These are only a few of the common IRS tax audit triggers. Other issues that can set off IRS alarm bells include using too many round numbers, having a high volume of cash transactions or failing to report early withdrawals from retirement accounts.
How to Prepare for a Tax Audit
If you're selected for a tax audit, carefully review the letter explaining why you've been selected and how to submit your documents. Pay attention to the deadline, which is often around 30 days, and request an extension if needed.
If it's a mail audit, you'll likely only be asked to provide proof of a few items on your return.

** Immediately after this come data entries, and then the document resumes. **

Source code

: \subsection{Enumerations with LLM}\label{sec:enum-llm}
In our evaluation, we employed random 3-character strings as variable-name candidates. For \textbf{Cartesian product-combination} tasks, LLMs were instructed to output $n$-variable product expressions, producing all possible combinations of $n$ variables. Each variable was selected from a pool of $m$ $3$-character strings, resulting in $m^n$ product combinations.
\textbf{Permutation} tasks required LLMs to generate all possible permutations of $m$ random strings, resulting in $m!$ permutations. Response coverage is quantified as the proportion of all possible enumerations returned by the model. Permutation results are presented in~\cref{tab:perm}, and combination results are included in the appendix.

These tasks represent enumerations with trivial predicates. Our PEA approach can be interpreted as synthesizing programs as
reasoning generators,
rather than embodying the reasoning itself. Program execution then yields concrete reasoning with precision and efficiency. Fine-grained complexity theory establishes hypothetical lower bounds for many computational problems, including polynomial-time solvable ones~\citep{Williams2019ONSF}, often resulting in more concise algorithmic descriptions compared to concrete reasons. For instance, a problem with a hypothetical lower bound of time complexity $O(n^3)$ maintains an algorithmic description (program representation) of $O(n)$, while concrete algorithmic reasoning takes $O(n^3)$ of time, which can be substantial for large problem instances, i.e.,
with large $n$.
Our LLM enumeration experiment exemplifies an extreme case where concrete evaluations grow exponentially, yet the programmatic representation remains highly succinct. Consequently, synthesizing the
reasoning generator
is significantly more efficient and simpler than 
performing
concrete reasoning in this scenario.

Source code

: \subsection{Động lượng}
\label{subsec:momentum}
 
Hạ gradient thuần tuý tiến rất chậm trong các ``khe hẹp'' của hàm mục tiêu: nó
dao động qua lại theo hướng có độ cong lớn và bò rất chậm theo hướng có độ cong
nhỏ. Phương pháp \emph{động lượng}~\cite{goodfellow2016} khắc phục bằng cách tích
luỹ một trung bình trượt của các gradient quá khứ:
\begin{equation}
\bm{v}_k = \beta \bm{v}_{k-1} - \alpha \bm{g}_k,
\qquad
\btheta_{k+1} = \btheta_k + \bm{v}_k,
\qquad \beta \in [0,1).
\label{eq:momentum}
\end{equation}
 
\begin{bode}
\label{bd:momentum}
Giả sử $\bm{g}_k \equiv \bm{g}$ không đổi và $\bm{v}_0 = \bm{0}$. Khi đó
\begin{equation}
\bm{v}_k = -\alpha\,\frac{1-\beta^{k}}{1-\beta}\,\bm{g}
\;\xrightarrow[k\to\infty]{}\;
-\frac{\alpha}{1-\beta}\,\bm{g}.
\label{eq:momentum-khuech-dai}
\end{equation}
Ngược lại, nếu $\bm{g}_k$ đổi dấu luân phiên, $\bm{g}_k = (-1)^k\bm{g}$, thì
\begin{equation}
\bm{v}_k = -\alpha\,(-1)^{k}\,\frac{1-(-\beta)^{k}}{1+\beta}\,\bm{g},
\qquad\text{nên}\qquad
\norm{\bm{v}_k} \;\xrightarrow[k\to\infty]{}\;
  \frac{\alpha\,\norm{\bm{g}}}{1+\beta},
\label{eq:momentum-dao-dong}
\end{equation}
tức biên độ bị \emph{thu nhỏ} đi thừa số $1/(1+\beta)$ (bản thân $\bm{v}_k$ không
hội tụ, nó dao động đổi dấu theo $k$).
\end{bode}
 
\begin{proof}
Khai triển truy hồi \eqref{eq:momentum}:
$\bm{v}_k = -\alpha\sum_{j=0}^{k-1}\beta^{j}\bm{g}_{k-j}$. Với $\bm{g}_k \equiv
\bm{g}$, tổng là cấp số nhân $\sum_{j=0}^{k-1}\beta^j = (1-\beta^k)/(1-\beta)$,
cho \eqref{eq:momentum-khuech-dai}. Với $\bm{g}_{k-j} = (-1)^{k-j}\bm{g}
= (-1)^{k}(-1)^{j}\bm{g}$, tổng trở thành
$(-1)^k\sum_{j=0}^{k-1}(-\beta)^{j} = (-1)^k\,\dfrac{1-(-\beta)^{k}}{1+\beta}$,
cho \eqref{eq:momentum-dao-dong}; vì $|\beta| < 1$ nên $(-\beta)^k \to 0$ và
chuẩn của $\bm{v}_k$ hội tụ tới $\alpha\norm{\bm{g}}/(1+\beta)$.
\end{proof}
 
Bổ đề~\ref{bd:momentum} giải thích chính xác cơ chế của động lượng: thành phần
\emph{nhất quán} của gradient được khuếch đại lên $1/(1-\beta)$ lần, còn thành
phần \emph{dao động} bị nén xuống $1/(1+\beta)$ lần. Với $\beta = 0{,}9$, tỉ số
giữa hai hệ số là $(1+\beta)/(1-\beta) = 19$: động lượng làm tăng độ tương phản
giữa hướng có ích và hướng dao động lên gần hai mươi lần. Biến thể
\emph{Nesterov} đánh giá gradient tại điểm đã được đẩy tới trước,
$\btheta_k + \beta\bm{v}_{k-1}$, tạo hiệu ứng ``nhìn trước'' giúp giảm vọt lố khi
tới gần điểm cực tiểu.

Once you gather the paperwork, it's wise to also write a clear summary in response. If you're nervous about doing this on your own, or you want help preparing the documents and response, consult with a tax accountant.
For an in-person audit, you will also need to gather documents. Most taxpayers pay a professional to represent them and handle the process of an in-person audit, as it can be more complex.
Tax Audits Do Not Impact Credit
While a tax audit may seem intimidating, many audits can be resolved easily. Also, know that undergoing a tax audit does not impact your credit or show up on your credit report.
If you undergo an audit and find yourself facing a steep tax bill you can't pay, don't ignore it since this can lead to penalties or worse. Ask the IRS if you're eligible for a payment plan, and contact your lenders to ask if you can temporarily reduce bills to avoid missing payments.